What is required: Give back every record exactly as written.

══════════════════════════════

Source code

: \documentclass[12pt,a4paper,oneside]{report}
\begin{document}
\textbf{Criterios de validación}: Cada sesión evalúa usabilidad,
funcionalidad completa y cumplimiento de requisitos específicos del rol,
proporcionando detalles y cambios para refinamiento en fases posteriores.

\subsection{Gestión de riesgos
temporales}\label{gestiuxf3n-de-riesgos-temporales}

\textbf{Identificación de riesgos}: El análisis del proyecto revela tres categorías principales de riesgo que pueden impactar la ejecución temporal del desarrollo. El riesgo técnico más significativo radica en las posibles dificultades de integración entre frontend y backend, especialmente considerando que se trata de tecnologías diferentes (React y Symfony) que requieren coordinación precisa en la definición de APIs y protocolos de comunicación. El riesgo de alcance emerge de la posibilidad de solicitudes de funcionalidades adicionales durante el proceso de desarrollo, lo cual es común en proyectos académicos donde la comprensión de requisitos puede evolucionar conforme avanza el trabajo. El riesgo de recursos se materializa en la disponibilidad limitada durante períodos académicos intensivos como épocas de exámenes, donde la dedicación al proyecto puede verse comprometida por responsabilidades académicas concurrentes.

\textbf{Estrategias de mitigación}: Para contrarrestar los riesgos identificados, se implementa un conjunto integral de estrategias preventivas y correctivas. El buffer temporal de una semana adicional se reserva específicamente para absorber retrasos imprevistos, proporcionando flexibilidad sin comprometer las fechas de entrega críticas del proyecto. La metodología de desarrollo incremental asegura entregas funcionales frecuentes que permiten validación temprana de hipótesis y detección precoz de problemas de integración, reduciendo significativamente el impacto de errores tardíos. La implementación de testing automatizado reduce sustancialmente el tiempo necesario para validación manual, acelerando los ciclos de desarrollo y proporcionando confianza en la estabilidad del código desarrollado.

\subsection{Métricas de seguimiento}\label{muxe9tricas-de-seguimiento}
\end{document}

══════════════════════════════

Task result:
Source code

: \documentclass[12pt,a4paper,oneside]{report}
\begin{document}
\textbf{Criterios de validación}: Cada sesión evalúa usabilidad,
funcionalidad completa y cumplimiento de requisitos específicos del rol,
proporcionando detalles y cambios para refinamiento en fases posteriores.

\subsection{Gestión de riesgos
temporales}\label{gestiuxf3n-de-riesgos-temporales}

\textbf{Identificación de riesgos}: El análisis del proyecto revela tres categorías principales de riesgo que pueden impactar la ejecución temporal del desarrollo. El riesgo técnico más significativo radica en las posibles dificultades de integración entre frontend y backend, especialmente considerando que se trata de tecnologías diferentes (React y Symfony) que requieren coordinación precisa en la definición de APIs y protocolos de comunicación. El riesgo de alcance emerge de la posibilidad de solicitudes de funcionalidades adicionales durante el proceso de desarrollo, lo cual es común en proyectos académicos donde la comprensión de requisitos puede evolucionar conforme avanza el trabajo. El riesgo de recursos se materializa en la disponibilidad limitada durante períodos académicos intensivos como épocas de exámenes, donde la dedicación al proyecto puede verse comprometida por responsabilidades académicas concurrentes.

\textbf{Estrategias de mitigación}: Para contrarrestar los riesgos identificados, se implementa un conjunto integral de estrategias preventivas y correctivas. El buffer temporal de una semana adicional se reserva específicamente para absorber retrasos imprevistos, proporcionando flexibilidad sin comprometer las fechas de entrega críticas del proyecto. La metodología de desarrollo incremental asegura entregas funcionales frecuentes que permiten validación temprana de hipótesis y detección precoz de problemas de integración, reduciendo significativamente el impacto de errores tardíos. La implementación de testing automatizado reduce sustancialmente el tiempo necesario para validación manual, acelerando los ciclos de desarrollo y proporcionando confianza en la estabilidad del código desarrollado.

\subsection{Métricas de seguimiento}\label{muxe9tricas-de-seguimiento}
\end{document}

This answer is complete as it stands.